Saved data entries
——

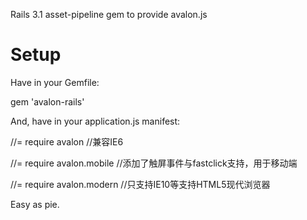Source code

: Rails 3.1 asset-pipeline gem to provide avalon.js

# Setup

Have in your Gemfile:

gem 'avalon-rails'

And, have in your application.js manifest:

//= require avalon //兼容IE6

//= require avalon.mobile //添加了触屏事件与fastclick支持，用于移动端

//= require avalon.modern //只支持IE10等支持HTML5现代浏览器

Easy as pie.
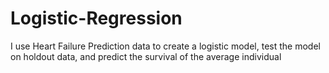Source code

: # Logistic-Regression
I use Heart Failure Prediction data to create a logistic model, test the model on holdout data, and predict the survival of the average individual 
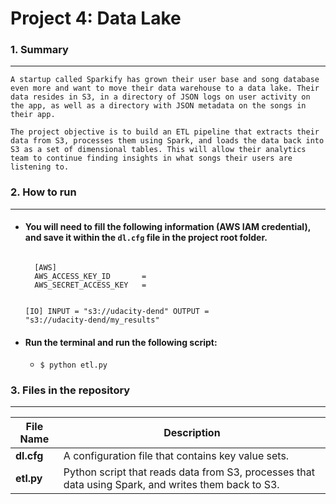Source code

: # Project 4: Data Lake

### 1. Summary

---

    A startup called Sparkify has grown their user base and song database even more and want to move their data warehouse to a data lake. Their data resides in S3, in a directory of JSON logs on user activity on the app, as well as a directory with JSON metadata on the songs in their app.

    The project objective is to build an ETL pipeline that extracts their data from S3, processes them using Spark, and loads the data back into S3 as a set of dimensional tables. This will allow their analytics team to continue finding insights in what songs their users are listening to.

### 2. How to run

---

- #### You will need to fill the following information (AWS IAM credential), and save it within the `dl.cfg` file in the project root folder.

    <code>
    [AWS]
    AWS_ACCESS_KEY_ID       =
    AWS_SECRET_ACCESS_KEY   =
    
    [IO]
    INPUT   = "s3://udacity-dend"
    OUTPUT  = "s3://udacity-dend/my_results"
    </code>

- #### Run the terminal and run the following script:
    - `$ python etl.py`

### 3. Files in the repository

---

|File Name| Description|
|---------|------------|
|**dl.cfg**|A configuration file that contains key value sets.|
|**etl.py**|Python script that reads data from S3, processes that data using Spark, and writes them back to S3.|
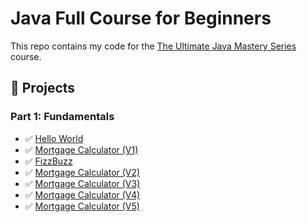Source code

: # Java Full Course for Beginners

This repo contains my code for the [The Ultimate Java Mastery Series](https://codewithmosh.com/p/the-ultimate-java-mastery-series) course.

## 🧩 Projects

### Part 1: Fundamentals
- ✅ [Hello World](Projects/HelloWorld/src/com/mweinstein/HelloWorld.java)
- ✅ [Mortgage Calculator (V1)](Projects/MortgageCalculator/src/com/mweinstein/MortgageCalculatorV1.java)
- ✅ [FizzBuzz](Projects/FizzBuzz/src/com/mweinstein/FizzBuzz.java)
- ✅ [Mortgage Calculator (V2)](Projects/MortgageCalculator/src/com/mweinstein/MortgageCalculatorV2.java)
- ✅ [Mortgage Calculator (V3)](Projects/MortgageCalculator/src/com/mweinstein/MortgageCalculatorV3.java)
- ✅ [Mortgage Calculator (V4)](Projects/MortgageCalculator/src/com/mweinstein/MortgageCalculatorV4.java)
- ✅ [Mortgage Calculator (V5)](Projects/MortgageCalculator/src/com/mweinstein/MortgageCalculatorV5.java)
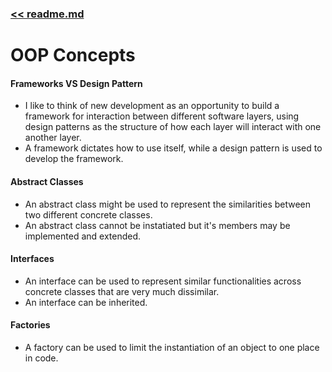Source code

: ### [<< readme.md](README.md) 
# OOP Concepts

#### Frameworks VS Design Pattern
- I like to think of new development as an opportunity to build a framework for interaction between different software layers, using design patterns as the structure of how each layer will interact with one another layer.
- A framework dictates how to use itself, while a design pattern is used to develop the framework.

#### Abstract Classes
- An abstract class might be used to represent the similarities between two different concrete classes.
- An abstract class cannot be instatiated but it's members may be implemented and extended.

#### Interfaces
- An interface can be used to represent similar functionalities across concrete classes that are very much dissimilar.
- An interface can be inherited.

#### Factories
- A factory can be used to limit the instantiation of an object to one place in code. 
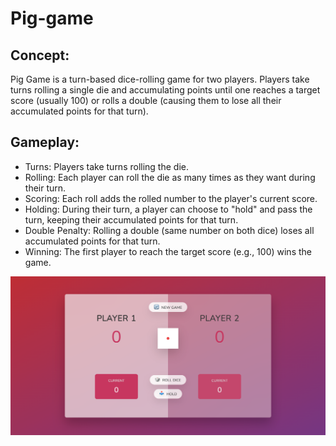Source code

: # Pig-game
## Concept: 
Pig Game is a turn-based dice-rolling game for two players. Players take turns rolling a single die and accumulating points until one reaches a target score (usually 100) or rolls a double (causing them to lose all their accumulated points for that turn).
## Gameplay:
- Turns: Players take turns rolling the die.
- Rolling: Each player can roll the die as many times as they want during their turn.
- Scoring: Each roll adds the rolled number to the player's current score.
- Holding: During their turn, a player can choose to "hold" and pass the turn, keeping their accumulated points for that turn.
- Double Penalty: Rolling a double (same number on both dice) loses all accumulated points for that turn.
- Winning: The first player to reach the target score (e.g., 100) wins the game.

![Alt text](Pig-game.png)
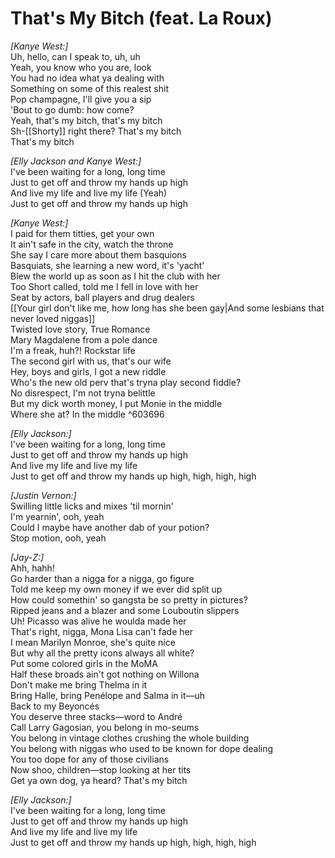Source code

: # That's My Bitch (feat. La Roux)

_[Kanye West:]_  
Uh, hello, can I speak to, uh, uh  
Yeah, you know who you are, look  
You had no idea what ya dealing with  
Something on some of this realest shit  
Pop champagne, I'll give you a sip  
'Bout to go dumb: how come?  
Yeah, that's my bitch, that's my bitch  
Sh-[[Shorty]] right there? That's my bitch  
That's my bitch  

_[Elly Jackson and Kanye West:]_  
I've been waiting for a long, long time  
Just to get off and throw my hands up high  
And live my life and live my life (Yeah)  
Just to get off and throw my hands up high  

_[Kanye West:]_  
I paid for them titties, get your own  
It ain't safe in the city, watch the throne  
She say I care more about them basquions  
Basquiats, she learning a new word, it's 'yacht'  
Blew the world up as soon as I hit the club with her  
Too Short called, told me I fell in love with her  
Seat by actors, ball players and drug dealers  
[[Your girl don't like me, how long has she been gay|And some lesbians that never loved niggas]]  
Twisted love story, True Romance  
Mary Magdalene from a pole dance  
I'm a freak, huh?! Rockstar life  
The second girl with us, that's our wife  
Hey, boys and girls, I got a new riddle  
Who's the new old perv that's tryna play second fiddle?  
No disrespect, I'm not tryna belittle  
But my dick worth money, I put Monie in the middle  
Where she at? In the middle   ^603696

_[Elly Jackson:]_  
I've been waiting for a long, long time  
Just to get off and throw my hands up high  
And live my life and live my life  
Just to get off and throw my hands up high, high, high, high  

_[Justin Vernon:]_  
Swilling little licks and mixes 'til mornin'  
I'm yearnin', ooh, yeah  
Could I maybe have another dab of your potion?  
Stop motion, ooh, yeah  

_[Jay-Z:]_  
Ahh, hahh!  
Go harder than a nigga for a nigga, go figure  
Told me keep my own money if we ever did split up  
How could somethin' so gangsta be so pretty in pictures?  
Ripped jeans and a blazer and some Louboutin slippers  
Uh! Picasso was alive he woulda made her  
That's right, nigga, Mona Lisa can't fade her  
I mean Marilyn Monroe, she's quite nice  
But why all the pretty icons always all white?  
Put some colored girls in the MoMA  
Half these broads ain't got nothing on Willona  
Don't make me bring Thelma in it  
Bring Halle, bring Penélope and Salma in it—uh  
Back to my Beyoncés  
You deserve three stacks—word to André  
Call Larry Gagosian, you belong in mo-seums  
You belong in vintage clothes crushing the whole building  
You belong with niggas who used to be known for dope dealing  
You too dope for any of those civilians  
Now shoo, children—stop looking at her tits  
Get ya own dog, ya heard? That's my bitch  

_[Elly Jackson:]_  
I've been waiting for a long, long time  
Just to get off and throw my hands up high  
And live my life and live my life  
Just to get off and throw my hands up high, high, high, high
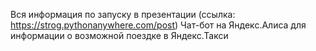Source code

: Вся информация по запуску в презентации (ссылка: https://strog.pythonanywhere.com/post)
Чат-бот на Яндекс.Алиса для информации о возможной поездке в Яндекс.Такси
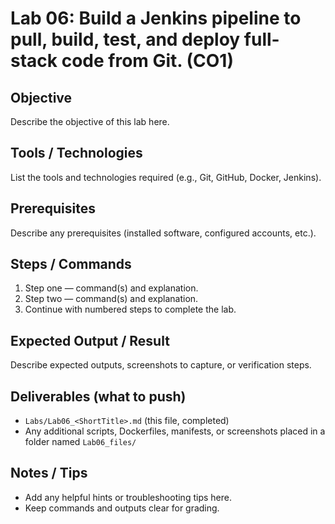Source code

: # Lab 06: Build a Jenkins pipeline to pull, build, test, and deploy full-stack code from Git. (CO1)

## Objective
Describe the objective of this lab here.

## Tools / Technologies
List the tools and technologies required (e.g., Git, GitHub, Docker, Jenkins).

## Prerequisites
Describe any prerequisites (installed software, configured accounts, etc.).

## Steps / Commands
1. Step one — command(s) and explanation.
2. Step two — command(s) and explanation.
3. Continue with numbered steps to complete the lab.

## Expected Output / Result
Describe expected outputs, screenshots to capture, or verification steps.

## Deliverables (what to push)
- `Labs/Lab06_<ShortTitle>.md` (this file, completed)
- Any additional scripts, Dockerfiles, manifests, or screenshots placed in a folder named `Lab06_files/`

## Notes / Tips
- Add any helpful hints or troubleshooting tips here.
- Keep commands and outputs clear for grading.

——

ABOUT THIS TASK:
Among the lines of the data, some may include "girls" as a word or string; report how many, and nothing else.

SOLUTION TO THIS PROBLEM:
2